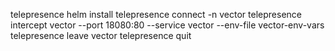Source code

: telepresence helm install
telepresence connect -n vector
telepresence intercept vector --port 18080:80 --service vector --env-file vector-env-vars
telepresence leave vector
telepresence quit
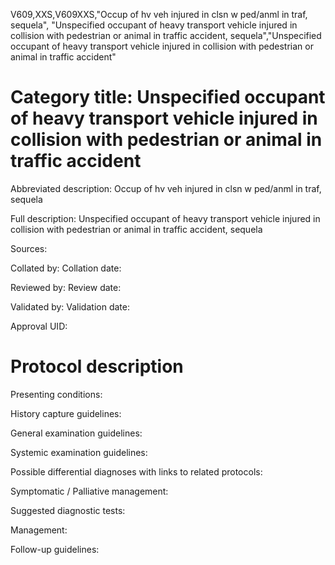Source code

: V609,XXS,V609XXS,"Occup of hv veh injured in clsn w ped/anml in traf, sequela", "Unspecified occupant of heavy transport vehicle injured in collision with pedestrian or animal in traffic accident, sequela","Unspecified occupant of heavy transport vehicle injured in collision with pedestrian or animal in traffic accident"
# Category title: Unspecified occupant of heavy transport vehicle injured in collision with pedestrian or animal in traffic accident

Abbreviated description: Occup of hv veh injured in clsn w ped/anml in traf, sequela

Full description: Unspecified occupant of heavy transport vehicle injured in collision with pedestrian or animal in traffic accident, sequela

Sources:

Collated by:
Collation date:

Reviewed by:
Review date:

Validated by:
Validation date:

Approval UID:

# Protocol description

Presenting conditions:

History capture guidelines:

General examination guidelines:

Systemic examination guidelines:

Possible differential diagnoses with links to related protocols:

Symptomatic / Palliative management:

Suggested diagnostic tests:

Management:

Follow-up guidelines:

**ACTIVITY**
Report each line of the entries where the word "animal" occurs.

**YOUR SOLUTION**
: V609,XXS,V609XXS,"Occup of hv veh injured in clsn w ped/anml in traf, sequela", "Unspecified occupant of heavy transport vehicle injured in collision with pedestrian or animal in traffic accident, sequela","Unspecified occupant of heavy transport vehicle injured in collision with pedestrian or animal in traffic accident"
# Category title: Unspecified occupant of heavy transport vehicle injured in collision with pedestrian or animal in traffic accident
Full description: Unspecified occupant of heavy transport vehicle injured in collision with pedestrian or animal in traffic accident, sequela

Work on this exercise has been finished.